Systematic late payment is emerging as a normal optimal method of financial management by individuals, firms and public institutions. The deterioration of payment behaviour weakens the whole economy. Excessively long payment periods, even if they are agreed between the contractors, constitute a risk for business. The consequences of late payment can be immensely time-consuming and can play havoc with cash flow.
Most corporations and every business organization acknowledge the severity of the overdue payment problem that has become endemic in Europe. Each year it results in the bankruptcy of many smaller enterprises due to cash flow problems.
Normal contractual terms of payment vary within countries by sector. Averages for selected countries are: Germany 10-30 days; Denmark, Netherlands, UK 30 days; Belgium, Portugal 30-60 days; Greece, Spain, France 30-90 days; Luxembourg 90 days; Ireland, Italy 30-120 days. Actual payment periods generally exceed contractual terms. In practice, although a contract may stipulate 30 days, this period will run only from the month following the registration of the invoice giving an actual period of 60 days. Actual "delays" come on top of "accounting delays".
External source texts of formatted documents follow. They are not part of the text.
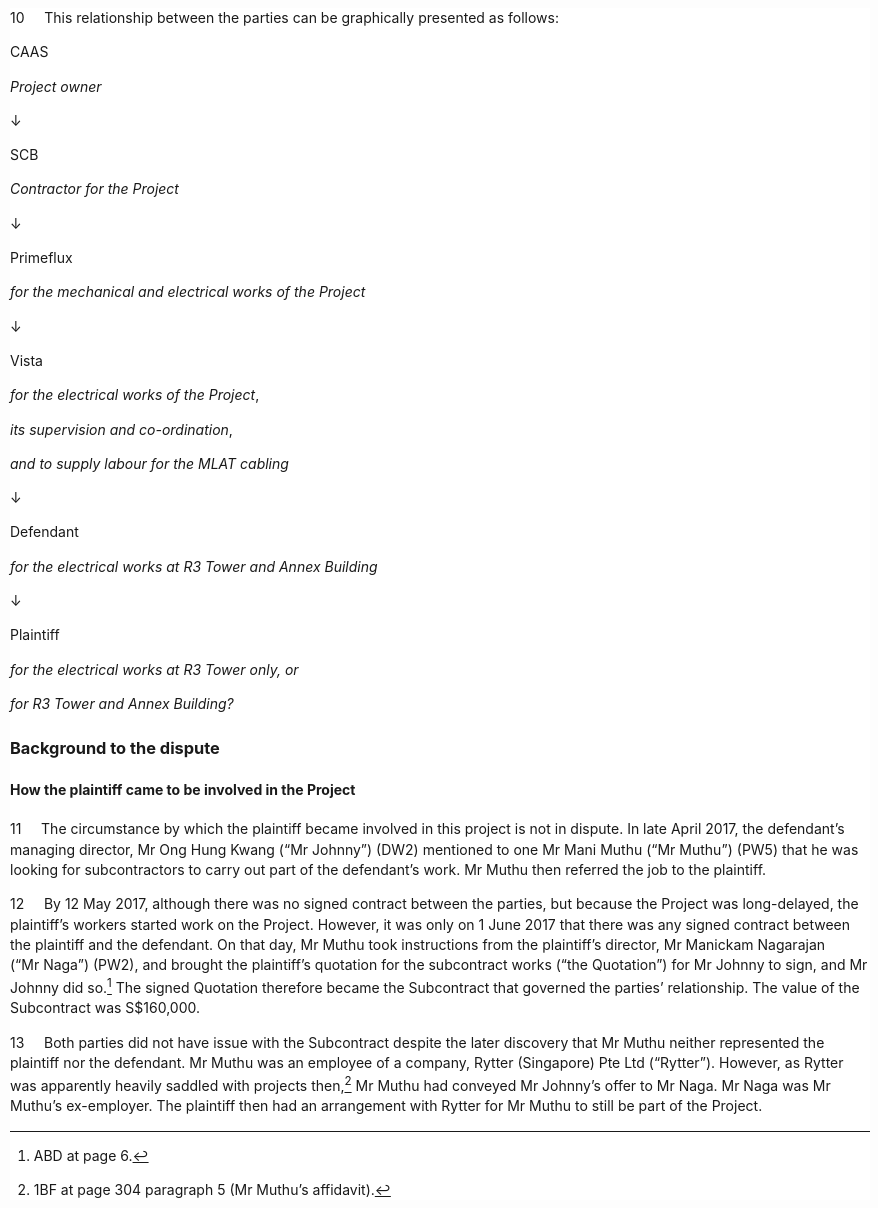 10     This relationship between the parties can be graphically presented as follows:

CAAS

_Project owner_

↓

SCB

_Contractor for the Project_

↓

Primeflux

_for the mechanical and electrical works of the Project_

↓

Vista

_for the electrical works of the Project_,

_its supervision and co-ordination_,

_and to supply labour for the MLAT cabling_

↓

Defendant

_for the electrical works at R3 Tower and Annex Building_

↓

Plaintiff

_for the electrical works at R3 Tower only, or_

_for R3 Tower and Annex Building?_

### Background to the dispute

#### How the plaintiff came to be involved in the Project

11     The circumstance by which the plaintiff became involved in this project is not in dispute. In late April 2017, the defendant’s managing director, Mr Ong Hung Kwang (“Mr Johnny”) (DW2) mentioned to one Mr Mani Muthu (“Mr Muthu”) (PW5) that he was looking for subcontractors to carry out part of the defendant’s work. Mr Muthu then referred the job to the plaintiff.

12     By 12 May 2017, although there was no signed contract between the parties, but because the Project was long-delayed, the plaintiff’s workers started work on the Project. However, it was only on 1 June 2017 that there was any signed contract between the plaintiff and the defendant. On that day, Mr Muthu took instructions from the plaintiff’s director, Mr Manickam Nagarajan (“Mr Naga”) (PW2), and brought the plaintiff’s quotation for the subcontract works (“the Quotation”) for Mr Johnny to sign, and Mr Johnny did so.[^4] The signed Quotation therefore became the Subcontract that governed the parties’ relationship. The value of the Subcontract was S$160,000.

13     Both parties did not have issue with the Subcontract despite the later discovery that Mr Muthu neither represented the plaintiff nor the defendant. Mr Muthu was an employee of a company, Rytter (Singapore) Pte Ltd (“Rytter”). However, as Rytter was apparently heavily saddled with projects then,[^5] Mr Muthu had conveyed Mr Johnny’s offer to Mr Naga. Mr Naga was Mr Muthu’s ex-employer. The plaintiff then had an arrangement with Rytter for Mr Muthu to still be part of the Project.


[^1]: For purposes of this Decision, references shall be made to bundles admitted at trial, the Notes of Evidence of the Proceedings, and Counsel’s submissions as follows:Setdown BundleSDBAmended Setdown BundleSDBAAgreed Bundle of DocumentsABDBundles of Affidavits of Evidence-in-Chief (7 volumes)1BF to 7BFPlaintiff’s bundlesPlaintiff’s Opening StatementPOSPlaintiff’s Bundle of DocumentsPDPlaintiff’s Additional Documents (2 volumes)1PAD and 2PAD (Note: 2PAD contains documents submitted at trial as 3PAD.)The Plaintiff’s SubmissionsPCSDefendant’s bundlesDefendant’s Opening StatementDOS 3 Defendant’s Bundles of Documents (3 volumes)1DD to 3DDDefendant’s Additional Documents4DDDefendant’s Closing SubmissionsDCSNotes of EvidenceNE (date of hearing to follow)
[^2]: 3DD at pages 1091 to 1101.
[^3]: 3DD at pages 1092 to 1101.
[^4]: ABD at page 6.
[^5]: 1BF at page 304 paragraph 5 (Mr Muthu’s affidavit).
[^6]: 1BF at page 327 paragraph 9 (Mr Dinesh’s affidavit).
[^7]: 1BF at page 113 paragraph 25 (Mr Naga’s affidavit).
[^8]: 1BF at page 113 paragraph 26 (Mr Naga’s affidavit); and NE (15 April 2021) at page 89 lines 1 to 5.
[^9]: 1BF at page 113 paragraph 28 (Mr Naga’s affidavit); 1BF at page 10, paragraph 33 (Mr Tham’s affidavit).
[^10]: 1BF at page 113 paragraph 28 (Mr Naga’s affidavit).
[^11]: 1BF at page 10 paragraph 33 (Mr Tham’s affidavit).
[^12]: 1BF at page 74 (Mr Tham’s affidavit).
[^13]: 1BF at page 76 (Mr Tham’s affidavit).
[^14]: 1BF at page 78 (Mr Tham’s affidavit).
[^15]: 1BF at page 80 (Mr Tham’s affidavit).
[^16]: PCS at page 17 paragraph 54.
[^17]: SDBA at page 68 paragraph 14.
[^18]: 5BF at page 1936.
[^19]: NE (9 April 2021) at page 63 lines 7 to 13.
[^20]: ABD at page 6.
[^21]: 1BF at page 109 paragraph 7 (Mr Naga’s affidavit).
[^22]: 1BF at page 304 paragraph 7 (Mr Muthu’s affidavit).
[^23]: NE (19 February 2021) at page 69 lines 18 to 29.
[^24]: NE (19 February 2021) at page 97 line 16 to page 98 line 3.
[^25]: NE (19 February 2021) at page 98 lines 7 to 18.
[^26]: NE (19 February 2021) at page 98 line 24 to page 99 line 1.
[^27]: NE (19 February 2021) at page 69 line 16.
[^28]: ABD at page 6.
[^29]: NE (19 February 2021) at page 68 lines 5 to 10, 11-14; page 69 lines 16 to 22, and 27 to 29.
[^30]: 3DD at page 911.
[^31]: PCS at page 27 paragraph 87.
[^32]: PCS at page 29 paragraph 94.
[^33]: NE (8 April 2021) at page 44 lines 17 to 31; page 45, lines 12 and 13.
[^34]: PCS at page 30 paragraph 100.
[^35]: NE (19 February 2021) at page 38 lines 11 to 22; NE (7 April 2021) at page 12 lines 19 to 26; page 14 lines 20 to 24; and page 31 lines 16 to 19.
[^36]: NE (1 February 2021) at page 33 lines 16 to 20.
[^37]: PCS at page 36 paragraph 120.
[^38]: 2PAD at page 88.
[^39]: PCS at pages 38 and 39 paragraph 127.
[^40]: PCS at page 39 paragraph 128.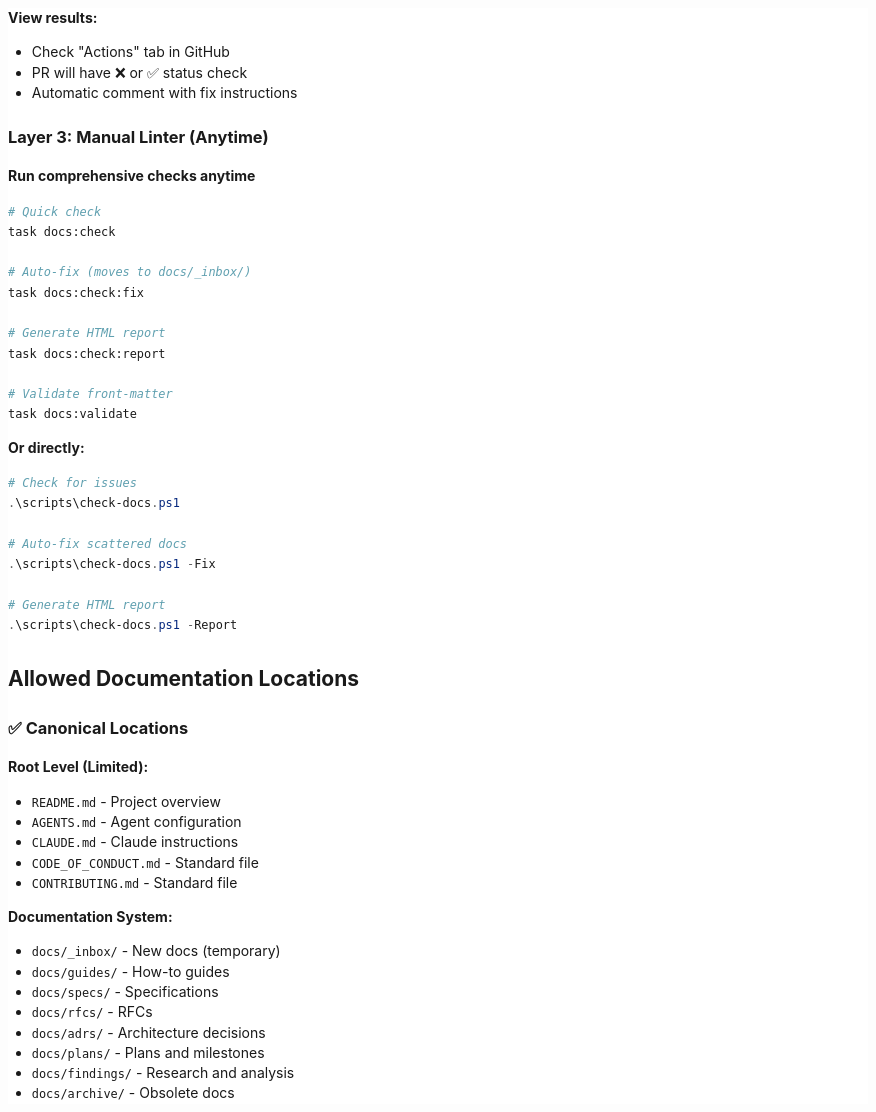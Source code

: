**View results:**

- Check "Actions" tab in GitHub
- PR will have ❌ or ✅ status check
- Automatic comment with fix instructions

### Layer 3: Manual Linter (Anytime)

**Run comprehensive checks anytime**

```bash
# Quick check
task docs:check

# Auto-fix (moves to docs/_inbox/)
task docs:check:fix

# Generate HTML report
task docs:check:report

# Validate front-matter
task docs:validate
```

**Or directly:**

```powershell
# Check for issues
.\scripts\check-docs.ps1

# Auto-fix scattered docs
.\scripts\check-docs.ps1 -Fix

# Generate HTML report
.\scripts\check-docs.ps1 -Report
```

## Allowed Documentation Locations

### ✅ Canonical Locations

**Root Level (Limited):**

- `README.md` - Project overview
- `AGENTS.md` - Agent configuration
- `CLAUDE.md` - Claude instructions
- `CODE_OF_CONDUCT.md` - Standard file
- `CONTRIBUTING.md` - Standard file

**Documentation System:**

- `docs/_inbox/` - New docs (temporary)
- `docs/guides/` - How-to guides
- `docs/specs/` - Specifications
- `docs/rfcs/` - RFCs
- `docs/adrs/` - Architecture decisions
- `docs/plans/` - Plans and milestones
- `docs/findings/` - Research and analysis
- `docs/archive/` - Obsolete docs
Late payment is especially problematic for small firms who seldom have access to outside finance. Large firms are often accused of taking advantage of their strong bargaining position in relation to small suppliers by dictating longer and longer payment terms and paying their bills late. In periods of economic recession it has been known for large firms to confront their suppliers with a unilateral decision extending their payment term considerably. Small firms can thus find themselves financing larger ones. It has been estimated that in France inter-company credit grew by an annual average of 15% between 1967 and 1988.